The apparent espionage, which the National Security Agency helped investigate as it emerged in recent months, is broader in scope than previously known and has seen hackers hit Steal passwords from targeted organizations with the goal of intercepting sensitive communications.
Globally, at least 13 organizations in sectors such as defense, healthcare, energy and transportation are currently confirmed to have been breached, cybersecurity firm Palo Alto Networks will warn. reported in a report released on Thursday.
Palo Alto Networks has identified about 600 cases where systems running a type of vulnerable software in the US have been exploited by hackers.
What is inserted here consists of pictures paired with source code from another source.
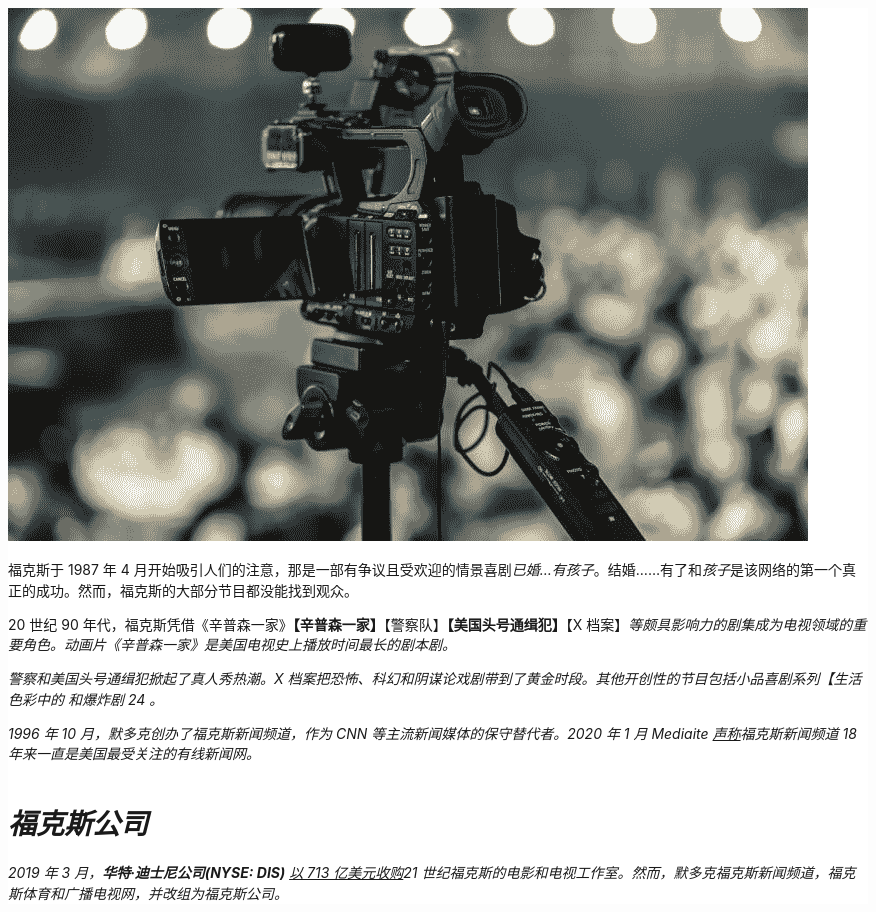 ![](img/d88036ed0f98de8e836ca351a09dd87f.png)

福克斯于 1987 年 4 月开始吸引人们的注意，那是一部有争议且受欢迎的情景喜剧*已婚…有孩子*。结婚……有了和*孩子*是该网络的第一个真正的成功。然而，福克斯的大部分节目都没能找到观众。

20 世纪 90 年代，福克斯凭借《辛普森一家》**【辛普森一家】**【警察队】**【美国头号通缉犯】**【X 档案】*等颇具影响力的剧集成为电视领域的重要角色。动画片《辛普森一家》是美国电视史上播放时间最长的剧本剧。*

*警察和美国头号通缉犯掀起了真人秀热潮。X 档案把恐怖、科幻和阴谋论戏剧带到了黄金时段。其他开创性的节目包括小品喜剧系列【生活色彩中的 和爆炸剧 *24* 。*

*1996 年 10 月，默多克创办了福克斯新闻频道，作为 CNN 等主流新闻媒体的保守替代者。2020 年 1 月 *Mediaite* [声称](https://www.mediaite.com/tv/fox-news-rings-in-january-as-most-watched-cable-news-network-for-18-years-running/)福克斯新闻频道 18 年来一直是美国最受关注的有线新闻网。*

# *福克斯公司*

*2019 年 3 月，**华特·迪士尼公司(NYSE: DIS)** [以 713 亿美元收购](https://marketmadhouse.com/21st-century-fox-adds-value-to-disney/)21 世纪福克斯的电影和电视工作室。然而，默多克福克斯新闻频道，福克斯体育和广播电视网，并改组为福克斯公司。*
That includes installations at 23 universities, 14 state or local governments and 10 healthcare organizations, the researchers said.
It’s the kind of digital espionage that the US government has been trying for years to expose before compromising sensitive data related to national security or trade secrets.
According to Palo Alto Networks, the hacking effort shares similarities with the techniques of a group Microsoft has identified as operating in China.
The ultimate impact of computer intrusions is still unclear as investigations into the breaches are underway. However, researchers from Palo Alto Networks Unit 42 believe that hackers may be trying to gain long-term access to computer systems to take away important data from US companies.
“This adversary has targeted organizations in the United States and elsewhere in the defense, technology, and critical sectors,” Ryan Olson, Palo Alto Networks’ Vice President of Division 42, told CNN. other important.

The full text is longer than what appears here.